-- PROVIDED DATA follows --

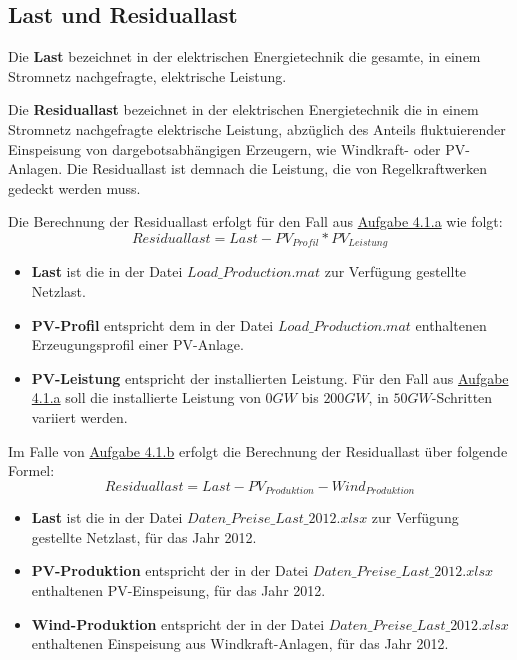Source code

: \documentclass[a4paper,12pt]{article}
\begin{document}
	\subsection{Last und Residuallast}
	Die \textbf{Last} bezeichnet in der elektrischen Energietechnik die gesamte, in einem Stromnetz nachgefragte, elektrische Leistung. \\ \par
	\noindent Die \textbf{Residuallast} bezeichnet in der elektrischen Energietechnik die in einem Stromnetz nachgefragte elektrische Leistung, abzüglich des Anteils fluktuierender Einspeisung von dargebotsabhängigen Erzeugern, wie Windkraft- oder PV-Anlagen. Die Residuallast ist demnach die Leistung, die von Regelkraftwerken gedeckt werden muss.\\ \par
	\noindent Die Berechnung der Residuallast erfolgt für den Fall aus \hyperref[sec:Aufgabenstellung41]{Aufgabe 4.1.a} wie folgt:
	\begin{equation}
	Residuallast = Last - PV_{Profil} * PV_{Leistung}
	\end{equation}
	\begin{itemize}
		\item \textbf{Last} ist die in der Datei $Load\_Production.mat$ zur Verfügung gestellte Netzlast.
		\item \textbf{PV-Profil} entspricht dem in der Datei $Load\_Production.mat$ enthaltenen Erzeugungsprofil einer PV-Anlage.
		\item \textbf{PV-Leistung} entspricht der installierten Leistung. Für den Fall aus \hyperref[sec:Aufgabenstellung41]{Aufgabe 4.1.a} soll die installierte Leistung von $0GW$ bis $200GW$, in $50GW$-Schritten variiert werden.
	\end{itemize}
	Im Falle von \hyperref[sec:Aufgabenstellung41]{Aufgabe 4.1.b} erfolgt die Berechnung der Residuallast über folgende Formel:
	\begin{equation}
	Residuallast = Last - PV_{Produktion} - Wind_{Produktion}
	\end{equation}
	\begin{itemize}
		\item \textbf{Last} ist die in der Datei $Daten\_Preise\_Last\_2012.xlsx$ zur Verfügung gestellte Netzlast, für das Jahr 2012.
		\item \textbf{PV-Produktion} entspricht der in der Datei $Daten\_Preise\_Last\_2012.xlsx$ enthaltenen PV-Einspeisung, für das Jahr 2012.
		\item \textbf{Wind-Produktion} entspricht der in der Datei $Daten\_Preise\_Last\_2012.xlsx$ enthaltenen Einspeisung aus Windkraft-Anlagen, für das Jahr 2012.
	\end{itemize}
	\newpage
\end{document}
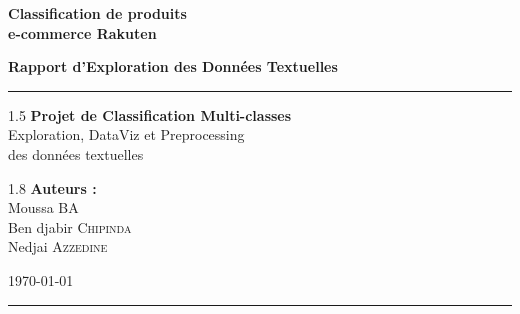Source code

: \documentclass[12pt,a4paper]{article}
\begin{document}
\begin{titlepage}
    \centering
    
    \vspace*{2cm}
    
    
    \vspace{1cm}
    
    {\Huge\bfseries\color{rakutenblue}
    Classification de produits\\[0.5cm]
    e-commerce Rakuten
    }
    
    \vspace{1.5cm}
    
    {\Large\bfseries\color{darkgray}
    Rapport d'Exploration des Données Textuelles
    }
    
    \vspace{2cm}
    
    \rule{\textwidth}{1pt}
    
    \vspace{1cm}
    
    {\large
    \begin{spacing}{1.5}
    \textbf{Projet de Classification Multi-classes}\\[0.3cm]
    Exploration, DataViz et Preprocessing\\[0.3cm]
    des données textuelles
    \end{spacing}
    }
    
    \vspace{2cm}
    
    {\large\bfseries
    \begin{spacing}{1.8}
    \textbf{Auteurs :}\\[0.5cm]
    Moussa \textsc{BA}\\[0.3cm]
    Ben djabir \textsc{Chipinda}\\[0.3cm]
    Nedjai \textsc{Azzedine}
    \end{spacing}
    }
    
    \vfill
    
    {\large
    \today
    }
    
    \vspace{1cm}
    
    \rule{\textwidth}{1pt}
    
\end{titlepage}
\end{document}

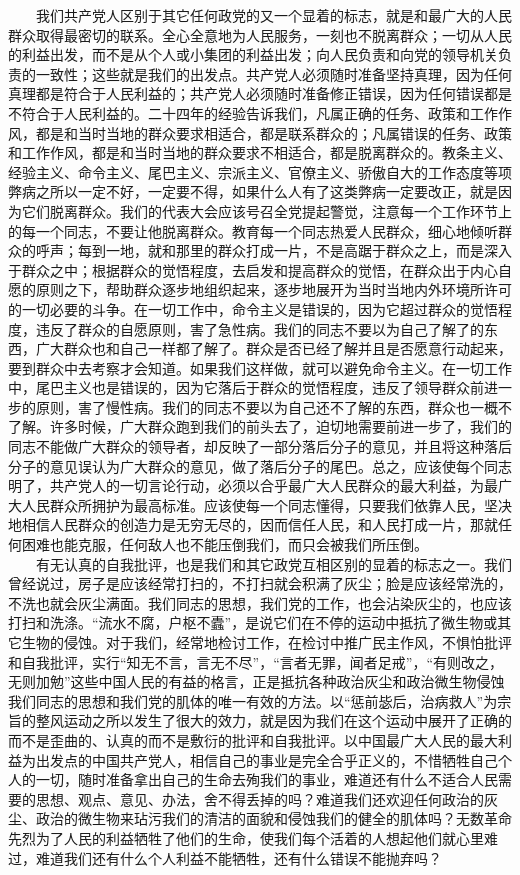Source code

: \documentclass[cn,11pt,chinese]{elegantbook}
\begin{document}
　　我们共产党人区别于其它任何政党的又一个显着的标志，就是和最广大的人民群众取得最密切的联系。全心全意地为人民服务，一刻也不脱离群众；一切从人民的利益出发，而不是从个人或小集团的利益出发；向人民负责和向党的领导机关负责的一致性；这些就是我们的出发点。共产党人必须随时准备坚持真理，因为任何真理都是符合于人民利益的；共产党人必须随时准备修正错误，因为任何错误都是不符合于人民利益的。二十四年的经验告诉我们，凡属正确的任务、政策和工作作风，都是和当时当地的群众要求相适合，都是联系群众的；凡属错误的任务、政策和工作作风，都是和当时当地的群众要求不相适合，都是脱离群众的。教条主义、经验主义、命令主义、尾巴主义、宗派主义、官僚主义、骄傲自大的工作态度等项弊病之所以一定不好，一定要不得，如果什么人有了这类弊病一定要改正，就是因为它们脱离群众。我们的代表大会应该号召全党提起警觉，注意每一个工作环节上的每一个同志，不要让他脱离群众。教育每一个同志热爱人民群众，细心地倾听群众的呼声；每到一地，就和那里的群众打成一片，不是高踞于群众之上，而是深入于群众之中；根据群众的觉悟程度，去启发和提高群众的觉悟，在群众出于内心自愿的原则之下，帮助群众逐步地组织起来，逐步地展开为当时当地内外环境所许可的一切必要的斗争。在一切工作中，命令主义是错误的，因为它超过群众的觉悟程度，违反了群众的自愿原则，害了急性病。我们的同志不要以为自己了解了的东西，广大群众也和自己一样都了解了。群众是否已经了解并且是否愿意行动起来，要到群众中去考察才会知道。如果我们这样做，就可以避免命令主义。在一切工作中，尾巴主义也是错误的，因为它落后于群众的觉悟程度，违反了领导群众前进一步的原则，害了慢性病。我们的同志不要以为自己还不了解的东西，群众也一概不了解。许多时候，广大群众跑到我们的前头去了，迫切地需要前进一步了，我们的同志不能做广大群众的领导者，却反映了一部分落后分子的意见，并且将这种落后分子的意见误认为广大群众的意见，做了落后分子的尾巴。总之，应该使每个同志明了，共产党人的一切言论行动，必须以合乎最广大人民群众的最大利益，为最广大人民群众所拥护为最高标准。应该使每一个同志懂得，只要我们依靠人民，坚决地相信人民群众的创造力是无穷无尽的，因而信任人民，和人民打成一片，那就任何困难也能克服，任何敌人也不能压倒我们，而只会被我们所压倒。\\
　　有无认真的自我批评，也是我们和其它政党互相区别的显着的标志之一。我们曾经说过，房子是应该经常打扫的，不打扫就会积满了灰尘；脸是应该经常洗的，不洗也就会灰尘满面。我们同志的思想，我们党的工作，也会沾染灰尘的，也应该打扫和洗涤。“流水不腐，户枢不蠹”，是说它们在不停的运动中抵抗了微生物或其它生物的侵蚀。对于我们，经常地检讨工作，在检讨中推广民主作风，不惧怕批评和自我批评，实行“知无不言，言无不尽”，“言者无罪，闻者足戒”，“有则改之，无则加勉”这些中国人民的有益的格言，正是抵抗各种政治灰尘和政治微生物侵蚀我们同志的思想和我们党的肌体的唯一有效的方法。以“惩前毖后，治病救人”为宗旨的整风运动之所以发生了很大的效力，就是因为我们在这个运动中展开了正确的而不是歪曲的、认真的而不是敷衍的批评和自我批评。以中国最广大人民的最大利益为出发点的中国共产党人，相信自己的事业是完全合乎正义的，不惜牺牲自己个人的一切，随时准备拿出自己的生命去殉我们的事业，难道还有什么不适合人民需要的思想、观点、意见、办法，舍不得丢掉的吗？难道我们还欢迎任何政治的灰尘、政治的微生物来玷污我们的清洁的面貌和侵蚀我们的健全的肌体吗？无数革命先烈为了人民的利益牺牲了他们的生命，使我们每个活着的人想起他们就心里难过，难道我们还有什么个人利益不能牺牲，还有什么错误不能抛弃吗？\\
\end{document}
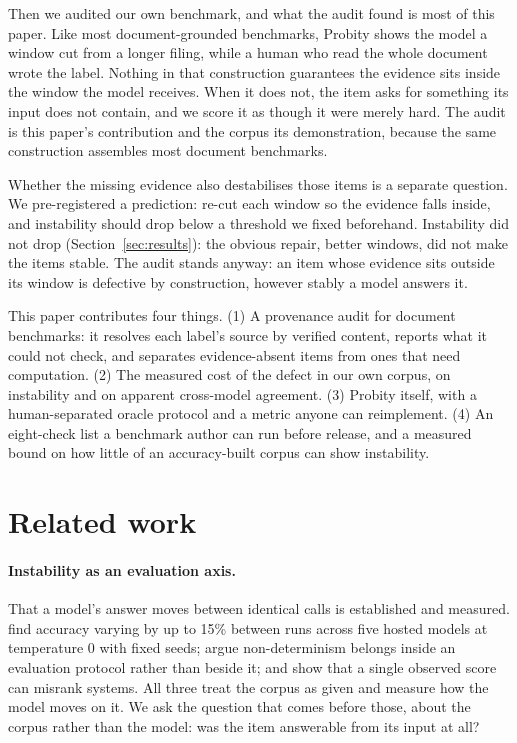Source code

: \documentclass[11pt]{article}
\begin{document}
Then we audited our own benchmark, and what the audit found is most of this paper. Like most
document-grounded benchmarks, Probity shows the model a window cut from a longer filing, while a
human who read the whole document wrote the label. Nothing in that construction guarantees the
evidence sits inside the window the model receives. When it does not, the item asks for something
its input does not contain, and we score it as though it were merely hard. The audit is this
paper's contribution and the corpus its demonstration, because the same construction assembles
most document benchmarks.

Whether the missing evidence also destabilises those items is a separate question. We
pre-registered a prediction: re-cut each window so the evidence falls inside, and instability
should drop below a threshold we fixed beforehand. Instability did not drop
(Section~\ref{sec:results}): the obvious repair, better windows, did not make the items stable.
The audit stands anyway: an item whose evidence sits outside its window is defective by
construction, however stably a model answers it.

This paper contributes four things. (1) A provenance audit for document benchmarks: it resolves
each label's source by verified content, reports what it could not check, and separates
evidence-absent items from ones that need computation. (2) The measured cost of the defect in our
own corpus, on instability and on apparent cross-model agreement. (3) Probity itself, with a
human-separated oracle protocol and a metric anyone can reimplement. (4) An eight-check list a
benchmark author can run before release, and a measured bound on how little of an accuracy-built
corpus can show instability.

\section{Related work}
\label{sec:related}

\paragraph{Instability as an evaluation axis.} That a model's answer moves between identical calls
is established and measured. \citet{atil-etal-2025-non} find accuracy varying by up to 15\% between
runs across five hosted models at temperature 0 with fixed seeds; \citet{song-etal-2025-good} argue
non-determinism belongs inside an evaluation protocol rather than beside it; and
\citet{potamitis-etal-2025-reasonbench} show that a single observed score can misrank systems. All
three treat the corpus as given and measure how the model moves on it. We ask the question that
comes before those, about the corpus rather than the model: was the item answerable from its input
at all?
\end{document}
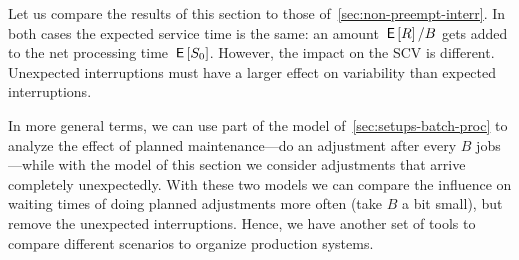 \begin{remark}
  Let us compare the results of this section to those of~\cref{sec:non-preempt-interr}.
  In both cases the expected service time is the same: an amount $\,\mathsf{E}\left[R\right]/ B$ gets added to the net processing time $\,\mathsf{E}\left[S_0\right]$.
  However, the impact on the SCV is different.
  Unexpected interruptions must have a larger effect on variability than expected interruptions.

  In more general terms, we can use part of the model of~\cref{sec:setups-batch-proc} to analyze the effect of planned maintenance---do an adjustment after every $B$ jobs---while with the model of this section we consider adjustments that arrive completely unexpectedly.
  With these two models we can compare the influence on waiting times of doing planned adjustments more often (take $B$ a bit small), but remove the unexpected interruptions.
  Hence, we have another set of tools to compare different scenarios to organize production systems.
\end{remark}



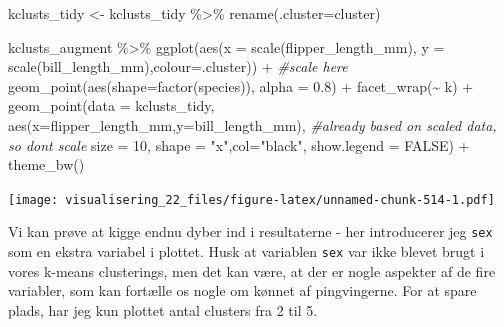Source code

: \documentclass[
]{book}
\newenvironment{Shaded}{\begin{snugshade}}{\end{snugshade}}
\newcommand{\AttributeTok}[1]{\textcolor[rgb]{0.77,0.63,0.00}{#1}}
\newcommand{\CommentTok}[1]{\textcolor[rgb]{0.56,0.35,0.01}{\textit{#1}}}
\newcommand{\ConstantTok}[1]{\textcolor[rgb]{0.00,0.00,0.00}{#1}}
\newcommand{\DecValTok}[1]{\textcolor[rgb]{0.00,0.00,0.81}{#1}}
\newcommand{\FloatTok}[1]{\textcolor[rgb]{0.00,0.00,0.81}{#1}}
\newcommand{\FunctionTok}[1]{\textcolor[rgb]{0.00,0.00,0.00}{#1}}
\newcommand{\NormalTok}[1]{#1}
\newcommand{\OtherTok}[1]{\textcolor[rgb]{0.56,0.35,0.01}{#1}}
\newcommand{\SpecialCharTok}[1]{\textcolor[rgb]{0.00,0.00,0.00}{#1}}
\newcommand{\StringTok}[1]{\textcolor[rgb]{0.31,0.60,0.02}{#1}}
\begin{document}
\begin{Shaded}
\begin{Highlighting}[]
\NormalTok{kclusts\_tidy }\OtherTok{\textless{}{-}}\NormalTok{ kclusts\_tidy }\SpecialCharTok{\%\textgreater{}\%} \FunctionTok{rename}\NormalTok{(}\AttributeTok{.cluster=}\NormalTok{cluster)}

\NormalTok{kclusts\_augment }\SpecialCharTok{\%\textgreater{}\%} 
  \FunctionTok{ggplot}\NormalTok{(}\FunctionTok{aes}\NormalTok{(}\AttributeTok{x =} \FunctionTok{scale}\NormalTok{(flipper\_length\_mm), }\AttributeTok{y =} \FunctionTok{scale}\NormalTok{(bill\_length\_mm),}\AttributeTok{colour=}\NormalTok{.cluster)) }\SpecialCharTok{+} \CommentTok{\#scale here}
        \FunctionTok{geom\_point}\NormalTok{(}\FunctionTok{aes}\NormalTok{(}\AttributeTok{shape=}\FunctionTok{factor}\NormalTok{(species)), }\AttributeTok{alpha =} \FloatTok{0.8}\NormalTok{) }\SpecialCharTok{+} 
        \FunctionTok{facet\_wrap}\NormalTok{(}\SpecialCharTok{\textasciitilde{}}\NormalTok{ k) }\SpecialCharTok{+} 
        \FunctionTok{geom\_point}\NormalTok{(}\AttributeTok{data =}\NormalTok{ kclusts\_tidy,}
                   \FunctionTok{aes}\NormalTok{(}\AttributeTok{x=}\NormalTok{flipper\_length\_mm,}\AttributeTok{y=}\NormalTok{bill\_length\_mm), }\CommentTok{\#already based on scaled data, so don\textquotesingle{}t scale}
                   \AttributeTok{size =} \DecValTok{10}\NormalTok{, }\AttributeTok{shape =} \StringTok{"x"}\NormalTok{,}\AttributeTok{col=}\StringTok{"black"}\NormalTok{, }\AttributeTok{show.legend =} \ConstantTok{FALSE}\NormalTok{) }\SpecialCharTok{+} 
        \FunctionTok{theme\_bw}\NormalTok{()}
\end{Highlighting}
\end{Shaded}

\texttt{[image: visualisering\_22\_files/figure-latex/unnamed-chunk-514-1.pdf]}

Vi kan prøve at kigge endnu dyber ind i resultaterne - her introducerer jeg \texttt{sex} som en ekstra variabel i plottet. Husk at variablen \texttt{sex} var ikke blevet brugt i vores k-means clusterings, men det kan være, at der er nogle aspekter af de fire variabler, som kan fortælle os nogle om kønnet af pingvingerne. For at spare plads, har jeg kun plottet antal clusters fra 2 til 5.
\end{document}
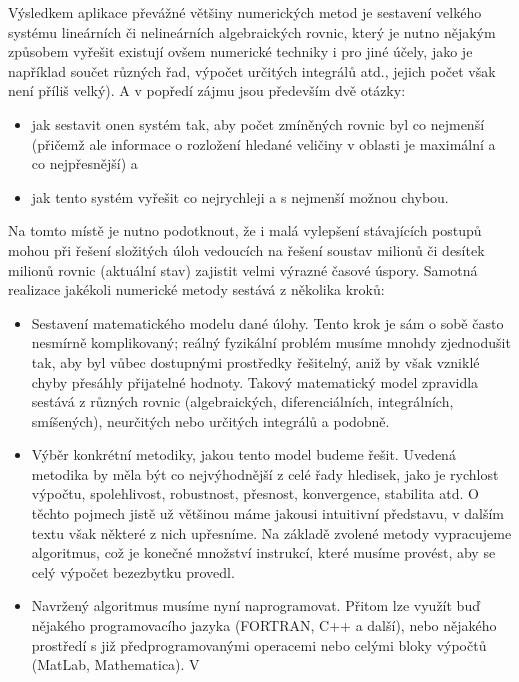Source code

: {    Výsledkem aplikace převážné většiny numerických metod je sestavení velkého systému lineárních či
    nelineárních algebraických rovnic, který je nutno nějakým způsobem vyřešit existují ovšem
    numerické techniky i pro jiné účely, jako je například součet různých řad, výpočet určitých
    integrálů atd., jejich počet však není příliš velký). A v popředí zájmu jsou především dvě
    otázky:
    \begin{itemize}
      \item jak sestavit onen systém tak, aby počet zmíněných rovnic byl co nej\-men\-ší (přičemž 
            ale informace o rozložení hledané veličiny v oblasti je maximální a co nejpřesnější) a
      \item jak tento systém vyřešit co nejrychleji a s nejmenší možnou chybou.
    \end{itemize}
    Na tomto místě je nutno podotknout, že i malá vylepšení stávajících postupů mohou při řešení
    složitých úloh vedoucích na řešení soustav milionů či desítek milionů rovnic (aktuální stav)
    zajistit velmi výrazné časové úspory. Samotná realizace jakékoli numerické metody sestává z
    několika kroků:
    \begin{itemize}
      \item Sestavení matematického modelu dané úlohy. Tento krok je sám o sobě často nesmírně
            komplikovaný; reálný fyzikální problém musíme mnohdy zjednodušit tak, aby byl vůbec
            dostupnými prostředky řešitel\-ný, aniž by však vzniklé chyby přesáhly přijatelné 
            hodnoty. Takový matematický model zpravidla sestává z různých rovnic (algebraických,
            diferenciálních, integrálních, smíšených), neurčitých nebo určitých integrálů a podobně.
      \item Výběr konkrétní metodiky, jakou tento model budeme řešit. Uvedená me\-to\-di\-ka by měla
            být co nejvýhodnější z celé řady hledisek, jako je rychlost výpočtu, spolehlivost,
            robustnost, přesnost, konvergence, stabilita atd. O těchto pojmech jistě už většinou 
            máme jakousi intuitivní představu, v dalším textu však některé z nich upřesníme. Na 
            základě zvolené metody vypracujeme algoritmus, což je konečné množství instrukcí, které 
            musíme provést, aby se celý výpočet bezezbytku provedl.
      \item Navržený algoritmus musíme nyní naprogramovat. Přitom lze využít buď nějakého
            programovacího jazyka (FORTRAN, C++ a další), nebo nějakého prostředí s již
            předprogramovanými operacemi nebo celými bloky výpočtů (MatLab, Mathematica). V 

\end{itemize}}
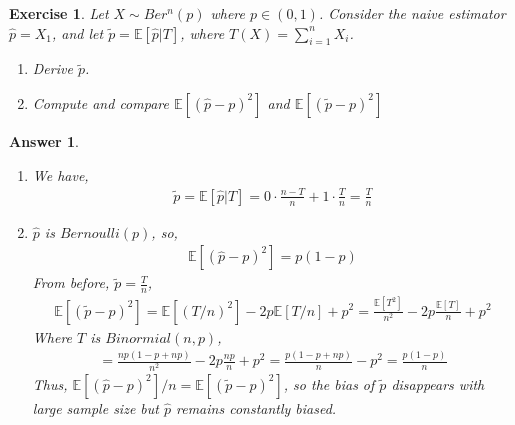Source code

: \documentclass[12pt]{article}
\theoremstyle{colon}
\newtheorem{exercise}{Exercise}
\newtheorem*{answer}{Answer}
\begin{document}
\clearpage

\begin{exercise}
  Let $X \sim Ber^n(p)$ where $p \in (0,1)$. Consider the naive estimator $\widehat{p} = X_1$, and let $\tilde{p} = \mathbb{E}[\widehat{p} | T]$, where $T(X) = \sum_{i=1}^n X_i$.
  \begin{enumerate}[label=\arabic*)]
    \item Derive $\tilde{p}$.
    \item Compute and compare $\mathbb{E}[(\widehat{p}-p)^2]$ and $\mathbb{E}[(\tilde{p}-p)^2]$
  \end{enumerate}
\end{exercise}

\begin{answer}
  \leavevmode
  \begin{enumerate}[label=\arabic*)]
    \item We have,
      \begin{gather*}
        \tilde{p} = \mathbb{E}[\widehat{p} | T] = 0 \cdot \frac{n-T}{n} + 1 \cdot \frac{T}{n} = \frac{T}{n}
      \end{gather*}
    \item
      $\widehat{p}$ is $Bernoulli(p)$, so,
      \begin{gather*}
        \mathbb{E}[(\widehat{p}-p)^2] = p(1-p)
      \end{gather*}
      From before, $\tilde{p} = \frac{T}{n}$,
      \begin{gather*}
        \mathbb{E}[(\tilde{p}-p)^2] = \mathbb{E}[(T/n)^2] - 2p \mathbb{E}[T/n] + p^2 = \frac{\mathbb{E}[T^2]}{n^2} - 2p \frac{\mathbb{E}[T]}{n} + p^2
      \end{gather*}
      Where $T$ is $Binormial(n,p)$,
      \begin{gather*}
        = \frac{np(1-p+np)}{n^2} -2p \frac{np}{n} + p^2 = \frac{p(1-p+np)}{n} - p^2 = \frac{p(1-p)}{n}
      \end{gather*}
      Thus, $\mathbb{E}[(\widehat{p}-p)^2]/n = \mathbb{E}[(\tilde{p}-p)^2]$, so the bias of $\tilde{p}$ disappears with large sample size but $\widehat{p}$ remains constantly biased.
  \end{enumerate}
\end{answer}

\clearpage
\end{document}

-- PROVIDED DATA concluded --

= PROBLEM STATEMENT =
Reproduce the records above from their first line to the line bearing "Netzlast, für das Jahr 2012.", both ends included, leaving every picture out.

= REPLY TO THE EXERCISE =
Source code

: \documentclass[a4paper,12pt]{article}
\begin{document}
	\subsection{Last und Residuallast}
	Die \textbf{Last} bezeichnet in der elektrischen Energietechnik die gesamte, in einem Stromnetz nachgefragte, elektrische Leistung. \\ \par
	\noindent Die \textbf{Residuallast} bezeichnet in der elektrischen Energietechnik die in einem Stromnetz nachgefragte elektrische Leistung, abzüglich des Anteils fluktuierender Einspeisung von dargebotsabhängigen Erzeugern, wie Windkraft- oder PV-Anlagen. Die Residuallast ist demnach die Leistung, die von Regelkraftwerken gedeckt werden muss.\\ \par
	\noindent Die Berechnung der Residuallast erfolgt für den Fall aus \hyperref[sec:Aufgabenstellung41]{Aufgabe 4.1.a} wie folgt:
	\begin{equation}
	Residuallast = Last - PV_{Profil} * PV_{Leistung}
	\end{equation}
	\begin{itemize}
		\item \textbf{Last} ist die in der Datei $Load\_Production.mat$ zur Verfügung gestellte Netzlast.
		\item \textbf{PV-Profil} entspricht dem in der Datei $Load\_Production.mat$ enthaltenen Erzeugungsprofil einer PV-Anlage.
		\item \textbf{PV-Leistung} entspricht der installierten Leistung. Für den Fall aus \hyperref[sec:Aufgabenstellung41]{Aufgabe 4.1.a} soll die installierte Leistung von $0GW$ bis $200GW$, in $50GW$-Schritten variiert werden.
	\end{itemize}
	Im Falle von \hyperref[sec:Aufgabenstellung41]{Aufgabe 4.1.b} erfolgt die Berechnung der Residuallast über folgende Formel:
	\begin{equation}
	Residuallast = Last - PV_{Produktion} - Wind_{Produktion}
	\end{equation}
	\begin{itemize}
		\item \textbf{Last} ist die in der Datei $Daten\_Preise\_Last\_2012.xlsx$ zur Verfügung gestellte Netzlast, für das Jahr 2012.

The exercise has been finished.